NIKAH merupakan salah satu ibadah dalam agama Islam. Dalam pernikahan, dua insan mengikat janji secara sah menurut agama, hukum, sosial, dan negara. Pernikahan yang sakral itu diharapkan memberikan kehidupan yang sakinah (tenang dan damai), mawaddah (saling mencintai penuh kasih sayang ), dan warahmah (kehidupaan yang di rahmati).
Tujuan utama pernikahan yang tak kalah penting adalah memperoleh kebahagiaan dunia maupun di akhirat. Lantas, bagaimana dengan pernikahan dini dalam Islam?
Pernikahan dini sebenarnya tidak diperkenankan menurut UU Perkawinan. Pasal 7 ayat (1) UU Perkawinan menyebut, “Perkawinan hanya diizinkan jika pihak pria sudah mencapai umur 19 tahun dan pihak wanita sudah mencapai umur 16 tahun.”

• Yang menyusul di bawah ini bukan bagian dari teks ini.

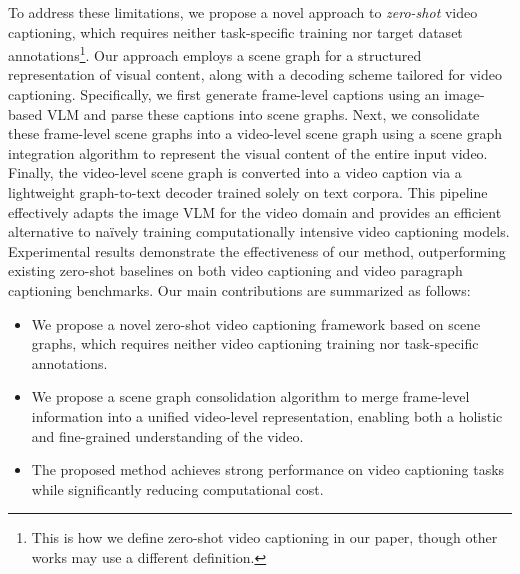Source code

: To address these limitations, we propose a novel approach to \textit{zero-shot} video captioning, which requires neither task-specific training nor target dataset annotations\footnote{This is how we define zero-shot video captioning in our paper, though other works may use a different definition.}.
Our approach employs a scene graph for a structured representation of visual content, along with a decoding scheme tailored for video captioning.
Specifically, we first generate frame-level captions using an image-based VLM and parse these captions into scene graphs. 
Next, we consolidate these frame-level scene graphs into a video-level scene graph using a scene graph integration algorithm to represent the visual content of the entire input video.
Finally, the video-level scene graph is converted into a video caption via a lightweight graph-to-text decoder trained solely on text corpora. 
This pipeline effectively adapts the image VLM for the video domain and provides an efficient alternative to na\"ively training computationally intensive video captioning models.
Experimental results demonstrate the effectiveness of our method, outperforming existing zero-shot baselines on both video captioning and video paragraph captioning benchmarks.
Our main contributions are summarized as follows: 
%
\vspace{-4mm}
\begin{itemize}
	\item We propose a novel zero-shot video captioning framework based on scene graphs, which requires neither video captioning training nor task-specific annotations. 
	\item We propose a scene graph consolidation algorithm to merge frame-level information into a unified video-level representation, enabling both a holistic and fine-grained understanding of the video.
	\item The proposed method achieves strong performance on video captioning tasks while significantly reducing computational cost.
\end{itemize}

BACA JUGA: Pernikahan Dini yang Terlarang
Meski begitu, pernikahan dini bukanlah satu-satunya solusi. Pernikahan dini yang dilakukan anak di bawah umur yang minim pengetahuan dan ilmu agama justru bisa menimbulkan beberapa masalah.
Risiko kekerasan seksual meningkat
Studi menunjukkan bahwa perempuan yang menikah pada usia di bawah 18 tahun lebih cenderung mengalami kekerasan dari pasangannya. Hal ini disebabkan kurangnya pengetahuan dan pendidikan, seorang perempuan di usia muda akan lebih sulit dan cenderung tidak berdaya menolak hubungan seks.
Meski awalnya pernikahan dini dimaksudkan untuk melindungi diri dari kekerasan seksual, kenyataan yang terjadi justru sebaliknya. Risiko kekerasan semakin tinggi, terutama jika jarak usia antara suami dan istri semakin jauh.
Risiko mengalami masalah psikologis
Tidak hanya dampak fisik, gangguan mental dan psikologis juga berisiko lebih tinggi terjadi pada wanita yang menikah di usia remaja.
Beberapa penelitian menunjukkan bahwa semakin muda usia wanita saat menikah, maka semakin tinggi risikonya terkena gangguan mental, seperti gangguan kecemasan, gangguan mood, dan depresi, di kemudian hari.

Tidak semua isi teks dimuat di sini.